The Connecticut Department of Transportation (CTDOT) is launching a multimodal study of safety, rail, bus and traffic improvements, and the potential for economic development along the I-95 corridor from Greenwich to North Stonington.
The initiative on the I-95 corridor is part of Governor Dannel P Malloy’s 30-year, US$100bn ‘Let’s Go CT’ transportation vision. CTDOT has defined two separate multimodal planning programs: I-95 West, involving potential work from Greenwich to New Haven; and I-95 East, from Branford to North Stonington. The studies are made possible by recent funding allocations by the state Bond Commission, with US$1m for the I-95 West study and US$125,000 for I-95 East.
The I-95-West study will include potential investment scenarios for I-95, the New Haven commuter rail line, and better integration of the region’s bus system. The initial focus for highway purposes is anticipated to be between Bridgeport and Stamford where highway congestion is most prevalent. The I-95-East effort will begin with an update of a 2004 study outlining the needs and deficiencies of I-95 itself. Separate investment studies are anticipated for rail and transit programs as additional funding is allocated.
While the entire corridor requires additional capacity, the primary area of need and the focus of the ‘East’ effort will be the section of I-95 between the Baldwin Bridge in Old Lyme and the Gold Star Bridge in New London, including the I-95 / I-395 interchange. CTDOT is also committing to addressing safety and traffic issues on Route 85 in Salem, Montville and Waterford in lieu of an earlier proposal to extend Route 11 to the I-95 / I-395 interchange. CTDOT has been unable to get the required federal environmental approvals for a Route 11 extension and has determined the extension project will no longer be pursued. Route 85 is the primary alternative to Route 11, and local officials have repeatedly expressed a strong desire to address the Route 85 issues as soon as possible.
The I-95 East improvements are needed to better serve residents and businesses in the region, which has an economy distinctly different from much of the rest of the state. Much of southeastern Connecticut’s economy is driven by strong tourism and manufacturing sectors. Both are dependent on a good highway system that provides easy access for tourists from outside the region, and for trucks that transport much of the materials needed for the industries in the region. CTDOT is one of the members of the I-95 Corridor Coalition, which oversees the major north-south route along the USA’s eastern seaboard. The I-95 covers 1,917 miles (3,085km) and accounts for 35% of the USA’s vehicle miles traveled (VMT).

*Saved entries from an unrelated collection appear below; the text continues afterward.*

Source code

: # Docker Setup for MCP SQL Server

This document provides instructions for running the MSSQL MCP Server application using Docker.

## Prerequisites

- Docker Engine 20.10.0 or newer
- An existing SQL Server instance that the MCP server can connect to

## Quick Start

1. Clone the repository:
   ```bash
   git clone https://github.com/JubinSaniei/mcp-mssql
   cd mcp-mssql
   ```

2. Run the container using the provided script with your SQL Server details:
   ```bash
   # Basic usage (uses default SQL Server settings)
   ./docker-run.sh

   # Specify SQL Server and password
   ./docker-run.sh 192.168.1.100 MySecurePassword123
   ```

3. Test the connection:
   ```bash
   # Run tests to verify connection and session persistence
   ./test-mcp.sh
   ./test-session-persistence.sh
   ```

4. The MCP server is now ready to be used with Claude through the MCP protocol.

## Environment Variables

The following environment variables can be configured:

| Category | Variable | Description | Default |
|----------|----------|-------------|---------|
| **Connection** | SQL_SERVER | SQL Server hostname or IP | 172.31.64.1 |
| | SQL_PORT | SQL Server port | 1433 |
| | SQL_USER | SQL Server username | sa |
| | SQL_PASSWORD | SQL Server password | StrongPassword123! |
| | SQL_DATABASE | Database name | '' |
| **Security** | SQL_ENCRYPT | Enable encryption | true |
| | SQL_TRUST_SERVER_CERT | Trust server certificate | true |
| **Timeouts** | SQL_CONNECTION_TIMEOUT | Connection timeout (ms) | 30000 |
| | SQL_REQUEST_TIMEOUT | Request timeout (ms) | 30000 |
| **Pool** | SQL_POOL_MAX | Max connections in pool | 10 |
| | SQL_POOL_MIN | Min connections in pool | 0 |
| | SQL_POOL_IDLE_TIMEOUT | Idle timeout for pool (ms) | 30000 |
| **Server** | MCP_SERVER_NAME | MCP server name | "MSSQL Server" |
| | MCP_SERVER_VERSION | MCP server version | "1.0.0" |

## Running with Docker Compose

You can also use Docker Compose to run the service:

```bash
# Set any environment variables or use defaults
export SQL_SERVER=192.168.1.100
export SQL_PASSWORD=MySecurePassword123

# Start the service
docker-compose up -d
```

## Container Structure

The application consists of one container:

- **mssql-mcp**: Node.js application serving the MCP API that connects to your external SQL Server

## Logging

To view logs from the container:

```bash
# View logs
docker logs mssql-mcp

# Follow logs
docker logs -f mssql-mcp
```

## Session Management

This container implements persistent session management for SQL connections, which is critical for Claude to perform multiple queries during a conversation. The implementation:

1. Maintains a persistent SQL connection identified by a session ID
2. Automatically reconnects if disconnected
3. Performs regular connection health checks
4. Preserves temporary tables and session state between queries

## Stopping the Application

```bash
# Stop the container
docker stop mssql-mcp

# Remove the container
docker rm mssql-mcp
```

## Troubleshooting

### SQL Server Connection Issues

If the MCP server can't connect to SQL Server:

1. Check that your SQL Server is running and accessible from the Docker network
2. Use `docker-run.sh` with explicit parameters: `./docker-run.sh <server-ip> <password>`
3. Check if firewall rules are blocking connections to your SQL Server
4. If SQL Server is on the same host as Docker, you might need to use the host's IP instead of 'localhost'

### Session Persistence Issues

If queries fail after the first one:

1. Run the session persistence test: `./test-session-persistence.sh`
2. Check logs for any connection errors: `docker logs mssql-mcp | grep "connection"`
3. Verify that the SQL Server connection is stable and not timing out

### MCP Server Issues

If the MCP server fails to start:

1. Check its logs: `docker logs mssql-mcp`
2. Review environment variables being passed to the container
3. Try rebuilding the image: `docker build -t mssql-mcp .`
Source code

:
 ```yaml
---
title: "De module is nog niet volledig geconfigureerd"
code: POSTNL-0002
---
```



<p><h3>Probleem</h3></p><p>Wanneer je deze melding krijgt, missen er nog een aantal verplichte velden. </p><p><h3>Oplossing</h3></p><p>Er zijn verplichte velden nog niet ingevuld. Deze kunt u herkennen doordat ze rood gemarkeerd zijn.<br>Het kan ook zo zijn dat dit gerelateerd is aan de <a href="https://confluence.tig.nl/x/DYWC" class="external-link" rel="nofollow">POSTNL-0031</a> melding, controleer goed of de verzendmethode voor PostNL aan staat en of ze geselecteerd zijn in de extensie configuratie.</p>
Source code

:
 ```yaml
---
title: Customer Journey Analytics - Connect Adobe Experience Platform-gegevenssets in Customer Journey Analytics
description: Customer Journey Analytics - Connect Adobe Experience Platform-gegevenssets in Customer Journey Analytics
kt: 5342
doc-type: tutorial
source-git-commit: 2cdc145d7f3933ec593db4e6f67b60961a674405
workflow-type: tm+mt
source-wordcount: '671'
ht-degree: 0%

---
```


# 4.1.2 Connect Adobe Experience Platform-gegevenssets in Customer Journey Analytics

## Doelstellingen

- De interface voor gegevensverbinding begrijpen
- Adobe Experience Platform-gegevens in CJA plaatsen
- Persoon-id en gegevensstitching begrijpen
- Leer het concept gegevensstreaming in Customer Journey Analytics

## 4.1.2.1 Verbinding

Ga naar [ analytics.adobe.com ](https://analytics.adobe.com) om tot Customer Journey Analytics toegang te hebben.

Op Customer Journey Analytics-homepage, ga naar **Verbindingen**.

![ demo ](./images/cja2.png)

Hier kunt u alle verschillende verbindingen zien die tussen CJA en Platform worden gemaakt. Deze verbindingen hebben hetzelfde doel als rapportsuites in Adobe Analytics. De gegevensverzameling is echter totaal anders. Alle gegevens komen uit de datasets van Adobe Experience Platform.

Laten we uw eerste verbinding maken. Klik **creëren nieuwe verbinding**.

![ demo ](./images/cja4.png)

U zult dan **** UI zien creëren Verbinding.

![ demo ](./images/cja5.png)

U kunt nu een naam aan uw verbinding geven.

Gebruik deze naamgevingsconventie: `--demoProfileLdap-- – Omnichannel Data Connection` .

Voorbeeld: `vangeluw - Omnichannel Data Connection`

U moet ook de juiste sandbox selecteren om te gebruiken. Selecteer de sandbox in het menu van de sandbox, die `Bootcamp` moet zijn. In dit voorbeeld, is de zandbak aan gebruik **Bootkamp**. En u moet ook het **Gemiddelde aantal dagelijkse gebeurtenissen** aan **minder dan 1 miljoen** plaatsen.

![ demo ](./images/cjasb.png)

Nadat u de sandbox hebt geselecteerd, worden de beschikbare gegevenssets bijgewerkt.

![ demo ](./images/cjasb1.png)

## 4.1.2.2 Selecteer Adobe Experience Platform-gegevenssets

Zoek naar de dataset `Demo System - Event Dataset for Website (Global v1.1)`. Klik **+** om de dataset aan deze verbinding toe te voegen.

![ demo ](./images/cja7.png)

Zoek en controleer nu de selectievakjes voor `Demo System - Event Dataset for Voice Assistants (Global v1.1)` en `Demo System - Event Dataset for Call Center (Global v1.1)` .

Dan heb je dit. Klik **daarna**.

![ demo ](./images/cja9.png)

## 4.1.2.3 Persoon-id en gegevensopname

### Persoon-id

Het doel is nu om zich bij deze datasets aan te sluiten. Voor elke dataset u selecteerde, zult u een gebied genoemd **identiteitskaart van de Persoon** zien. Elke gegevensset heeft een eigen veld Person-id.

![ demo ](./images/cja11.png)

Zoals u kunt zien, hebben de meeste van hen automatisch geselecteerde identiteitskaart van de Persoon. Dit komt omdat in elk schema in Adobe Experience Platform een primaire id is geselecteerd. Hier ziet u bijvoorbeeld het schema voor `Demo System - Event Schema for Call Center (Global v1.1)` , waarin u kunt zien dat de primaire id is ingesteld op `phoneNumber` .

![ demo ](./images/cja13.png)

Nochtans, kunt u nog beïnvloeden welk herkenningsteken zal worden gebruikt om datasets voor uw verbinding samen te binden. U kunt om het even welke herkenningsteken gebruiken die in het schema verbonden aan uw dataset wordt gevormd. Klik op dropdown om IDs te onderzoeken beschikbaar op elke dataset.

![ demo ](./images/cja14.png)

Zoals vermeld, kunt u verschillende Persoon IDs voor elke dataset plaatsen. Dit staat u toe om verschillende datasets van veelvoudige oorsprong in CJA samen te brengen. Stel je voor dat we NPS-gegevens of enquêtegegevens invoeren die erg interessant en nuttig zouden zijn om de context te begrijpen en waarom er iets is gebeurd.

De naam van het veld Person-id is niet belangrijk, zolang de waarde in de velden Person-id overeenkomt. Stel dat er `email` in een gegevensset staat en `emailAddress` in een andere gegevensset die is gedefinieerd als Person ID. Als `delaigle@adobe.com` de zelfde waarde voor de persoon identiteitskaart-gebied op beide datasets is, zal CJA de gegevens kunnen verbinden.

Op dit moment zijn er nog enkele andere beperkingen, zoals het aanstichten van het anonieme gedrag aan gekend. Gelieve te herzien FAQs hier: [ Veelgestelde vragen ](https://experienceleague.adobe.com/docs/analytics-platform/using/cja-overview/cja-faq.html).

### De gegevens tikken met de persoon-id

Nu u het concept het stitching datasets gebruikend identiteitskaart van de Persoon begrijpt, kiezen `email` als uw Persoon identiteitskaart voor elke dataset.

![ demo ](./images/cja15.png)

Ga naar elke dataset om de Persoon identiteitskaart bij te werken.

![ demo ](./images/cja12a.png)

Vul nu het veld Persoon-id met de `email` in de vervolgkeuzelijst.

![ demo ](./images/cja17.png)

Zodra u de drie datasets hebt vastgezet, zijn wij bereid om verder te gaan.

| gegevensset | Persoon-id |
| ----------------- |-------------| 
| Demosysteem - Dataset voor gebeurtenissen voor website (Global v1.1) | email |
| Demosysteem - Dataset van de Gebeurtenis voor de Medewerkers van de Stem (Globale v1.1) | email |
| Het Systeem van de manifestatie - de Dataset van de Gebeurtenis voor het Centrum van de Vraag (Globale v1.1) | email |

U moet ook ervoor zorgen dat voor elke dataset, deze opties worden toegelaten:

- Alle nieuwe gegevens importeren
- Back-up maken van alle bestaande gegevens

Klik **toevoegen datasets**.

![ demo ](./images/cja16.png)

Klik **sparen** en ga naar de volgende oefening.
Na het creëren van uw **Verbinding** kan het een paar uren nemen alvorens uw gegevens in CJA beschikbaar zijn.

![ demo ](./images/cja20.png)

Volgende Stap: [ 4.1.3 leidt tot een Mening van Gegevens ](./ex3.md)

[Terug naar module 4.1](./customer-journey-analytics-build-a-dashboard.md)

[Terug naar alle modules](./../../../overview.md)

“Our goal is to develop a detailed implementation plan that includes conceptual designs, impact assessments, cost estimates, and project phasing options,” said CTDOT commissioner, James P Redeker. “I-95 is literally the backbone of the economy of the southern tier of Connecticut, and these studies will help us to create a framework for transportation and economic development through the corridor for decades to come.”